Adding ConfigureClientSecretCredential to AzureFilesystem, which is already implemented at the C++, but hasn't been propagated to python library. This pull request just propagates C++ method to pyarrow
Are these changes tested?
Yes, test have been included in the relevant file
Are there any user-facing changes?
Docs of AzureFileSystem have been updated in the code. It would be amazing for those changes to surface on the website, which I'm happy to try to help with if needed
- GitHub Issue: #46833
Thanks for opening a pull request!
If this is not a minor PR. Could you open an issue for this pull request on GitHub? https://github.com/apache/arrow/issues/new/choose
Opening GitHub issues ahead of time contributes to the Openness of the Apache Arrow project.
Then could you also rename the pull request title in the following format?
GH-${GITHUB_ISSUE_ID}: [${COMPONENT}] ${SUMMARY}
or
MINOR: [${COMPONENT}] ${SUMMARY}
See also:
@raulcd, that was it ! thanks for helping
What should I do next?
Thanks! great work!
What should I do next?
Can you update the title of the PR as suggested on this comment:
https://github.com/apache/arrow/pull/46837#issuecomment-2980414235
(basically add the original GH-46833: issue)
And if you could update the description to match the template:
Rationale for this change
What changes are included in this PR?
Are these changes tested?
Are there any user-facing changes?
I'll proceed to ping some other committers to review once this is done and CI has finished successfully.
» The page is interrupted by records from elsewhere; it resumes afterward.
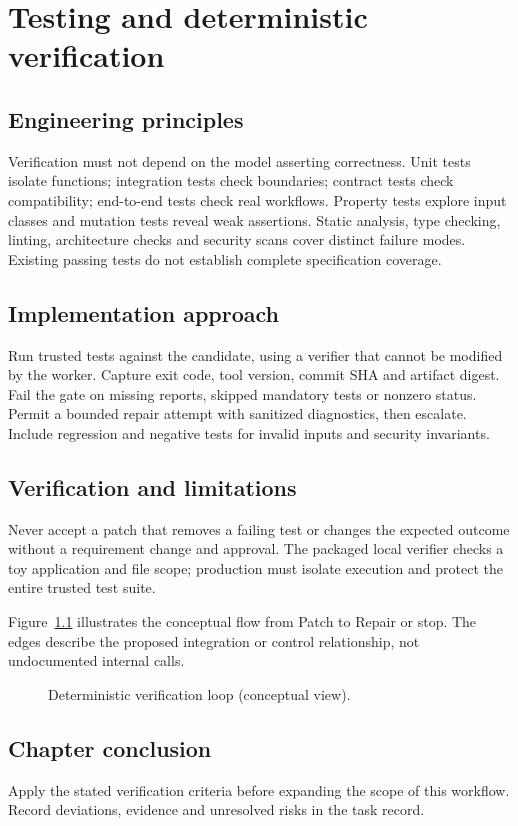 \chapter{Testing and deterministic verification}

\section{Engineering principles}

Verification must not depend on the model asserting correctness. Unit tests isolate functions; integration tests check boundaries; contract tests check compatibility; end-to-end tests check real workflows. Property tests explore input classes and mutation tests reveal weak assertions. Static analysis, type checking, linting, architecture checks and security scans cover distinct failure modes. Existing passing tests do not establish complete specification coverage.

\section{Implementation approach}

Run trusted tests against the candidate, using a verifier that cannot be modified by the worker. Capture exit code, tool version, commit SHA and artifact digest. Fail the gate on missing reports, skipped mandatory tests or nonzero status. Permit a bounded repair attempt with sanitized diagnostics, then escalate. Include regression and negative tests for invalid inputs and security invariants.

\section{Verification and limitations}

Never accept a patch that removes a failing test or changes the expected outcome without a requirement change and approval. The packaged local verifier checks a toy application and file scope; production must isolate execution and protect the entire trusted test suite.

Figure~\ref{fig:d22} illustrates the conceptual flow from Patch to Repair or stop. The edges describe the proposed integration or control relationship, not undocumented internal calls.

\begin{figure}[htbp]\centering\caption{Deterministic verification loop (conceptual view).}\label{fig:d22}\end{figure}

\section{Chapter conclusion}

Apply the stated verification criteria before expanding the scope of this workflow. Record deviations, evidence and unresolved risks in the task record.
will do, quick question. I've noticed that linting is failing the test. which linter should I use, nothing seems to be setup in the pyproject.toml. Just cython-lint ?
thanks
We use pre-commit. As the error suggests you can try:
If you are seeing this message in CI, reproduce locally with: `pre-commit run --all-files`.
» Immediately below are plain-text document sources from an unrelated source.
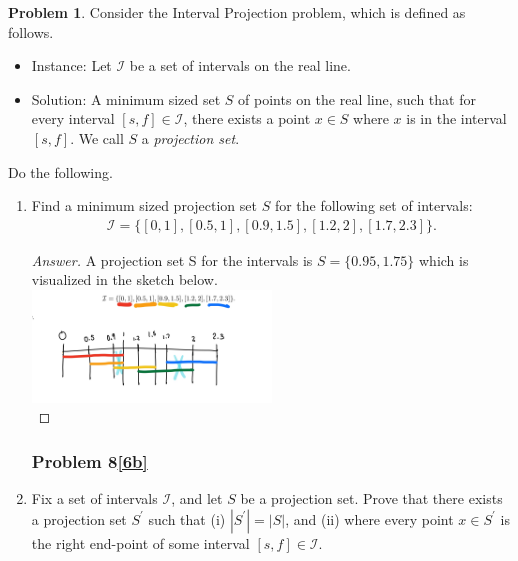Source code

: \documentclass[11pt]{article}
\theoremstyle{definition}
\theoremstyle{definition}
\newtheorem{required}{Problem}
\theoremstyle{definition}
\begin{document}
\begin{required} \label{Exchange2}
Consider the \textsf{Interval Projection} problem, which is defined as follows.
\begin{itemize}
\item \textsf{Instance:} Let $\mathcal{I}$ be a set of intervals on the real line.
\item \textsf{Solution:} A minimum sized set $S$ of points on the real line, such that for every interval $[s, f] \in \mathcal{I}$, there exists a point $x \in S$ where $x$ is in the interval $[s, f]$. We call $S$ a \textit{projection set}.
\end{itemize}

\noindent Do the following.
\begin{enumerate}[label=(\alph*)]
\subsubsection{Problem 8\ref{6a}}
\item \label{6a} Find a minimum sized projection set $S$ for the following set of intervals:
\begin{align*}
\mathcal{I} = \{ [0, 1], [0.5, 1], [0.9, 1.5], [1.2, 2], [1.7, 2.3] \}.
\end{align*}


\begin{proof}[Answer]
A projection set S for the intervals is $S = \{0.95, 1.75\}$ which is visualized in the sketch below.  \\

\includegraphics[width=0.5\textwidth]{problem8} \\

\end{proof}

\newpage
\subsubsection{Problem 8\ref{6b}}
\item \label{6b} Fix a set of intervals $\mathcal{I}$, and let $S$ be a projection set. Prove that there exists a projection set $S^{\prime}$ such that (i) $|S^{\prime}| = |S|$, and (ii) where every point $x \in S^{\prime}$ is the right end-point of some interval $[s, f] \in \mathcal{I}$. 


\end{enumerate}
\end{required}
\end{document}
To run `pre-commit` as part of git workflow, use `pre-commit install`.
All changes made by hooks:
diff --git a/python/pyarrow/_azurefs.pyx b/python/pyarrow/_azurefs.pyx
index d5d0660f7f..2131824b85 100644
--- a/python/pyarrow/_azurefs.pyx
+++ b/python/pyarrow/_azurefs.pyx
@@ -122,7 +122,8 @@ cdef class AzureFileSystem(FileSystem):
if (tenant_id or client_id or client_secret):
if not (tenant_id and client_id and client_secret):
- raise ValueError("All of tenant_id, client_id, and client_secret must be provided for ClientSecretCredential.")
+ raise ValueError(
+ "All of tenant_id, client_id, and client_secret must be provided for ClientSecretCredential.")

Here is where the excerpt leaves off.